The iPad now accounts for over one per cent of worldwide web browsing – and in the US, that figure jumps to 2.1 per cent.
So says the latest Net Applications NetMarketShare report, which also adds that mobile browsing has surpassed 5 per cent worldwide (over 8.2 per cent in the US).
The inexorable upward march of the iPad as a web-access device (data: Net Applications)
Interestingly, the only slight slackening in the iPad's increasing web use was in February of this year – presumably when some portion of 'Padders who received their "magical and revolutionary" fondleslabs as holiday gifts cooled to their allure.
On Monday, it will be exactly 14 months since the iPad went on sale in the States.
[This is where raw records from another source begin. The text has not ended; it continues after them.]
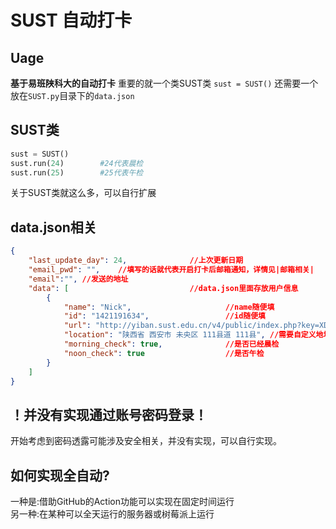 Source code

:# SUST 自动打卡

## **Uage**
**基于易班陕科大的自动打卡**
重要的就一个类SUST类
`sust = SUST()`
还需要一个放在`SUST.py`目录下的`data.json`

## SUST类
```python
sust = SUST()
sust.run(24)        #24代表晨检
sust.run(25)        #25代表午检
```
关于SUST类就这么多，可以自行扩展
## data.json相关
```json
{
    "last_update_day": 24,              //上次更新日期
    "email_pwd": "",    //填写的话就代表开启打卡后邮箱通知，详情见|邮箱相关|
    "email":"", //发送的地址
    "data": [                           //data.json里面存放用户信息
        {
            "name": "Nick",                     //name随便填
            "id": "1421191634",                 //id随便填
            "url": "http://yiban.sust.edu.cn/v4/public/index.php?key=XD_gv0TFJHBMro/mCXr_UUZ9WaUPwyTyOjYge/aE7pVdEpgBu0M/LziSMyQqHZz8*********xpaPjueYBqQXZoANUDFbmnsDRSQZhU_udd18KbYp_S2avsT8*********CRiONjQOSQlfvmozjX09BKSCH/joik=",     //url指信息上报页面点复制链接粘贴到这
            "location": "陕西省 西安市 未央区 111县道 111县", //需要自定义地址的话，用空格隔开
            "morning_check": true,              //是否已经晨检
            "noon_check": true                  //是否午检
        }
    ]
}
```

## ！并没有实现通过账号密码登录！
开始考虑到密码透露可能涉及安全相关，并没有实现，可以自行实现。


## 如何实现全自动?
一种是:借助GitHub的Action功能可以实现在固定时间运行<br>
另一种:在某种可以全天运行的服务器或树莓派上运行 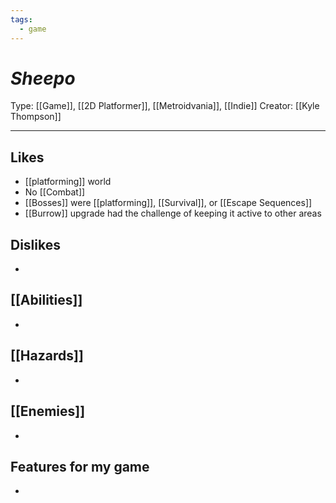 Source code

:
 ```yaml
---
tags:
  - game
---
```

# _Sheepo_

Type: [[Game]], [[2D Platformer]], [[Metroidvania]], [[Indie]]
Creator: [[Kyle Thompson]]

----





## Likes
* [[platforming]] world
* No [[Combat]]
* [[Bosses]] were [[platforming]], [[Survival]], or [[Escape Sequences]]
* [[Burrow]] upgrade had the challenge of keeping it active to other areas

## Dislikes
* 

## [[Abilities]]
* 

## [[Hazards]]
* 

## [[Enemies]]
* 

## Features for my game
*  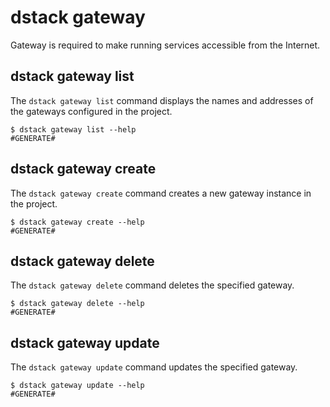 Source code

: # dstack gateway

Gateway is required to make running services accessible from the Internet.

## dstack gateway list

The `dstack gateway list` command displays the names and addresses of the gateways configured in the project.

<div class="termy">

```shell
$ dstack gateway list --help
#GENERATE#
```

</div>

## dstack gateway create

The `dstack gateway create` command creates a new gateway instance in the project.

<div class="termy">

```shell
$ dstack gateway create --help
#GENERATE#
```

</div>

## dstack gateway delete

The `dstack gateway delete` command deletes the specified gateway.

<div class="termy">

```shell
$ dstack gateway delete --help
#GENERATE#
```

</div>

## dstack gateway update

The `dstack gateway update` command updates the specified gateway.

<div class="termy">

```shell
$ dstack gateway update --help
#GENERATE#
```

</div>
Whatever you may think of Apple's groundbreaking, market-leading tablet, capturing 2.1 per cent of US web-browsing activity in that short of a time is impressive, indeed.
iOS devices account for the lion's share of US mobile web browsing (data: Net Applications)
The NetMarketShare report also notes that the iPad and iPhone, taken together, are within shouting distance of commanding two-thirds of all US mobile web browsing. Android devices – smartphones and tablets – account for 31.6 per cent of mobile browsing in the States, and RIM's BeleagueredBerry hangs on for just under 7 per cent.
As might be expected, Symbian, Java ME, and Windows Mobile devices are mere dust in the wind.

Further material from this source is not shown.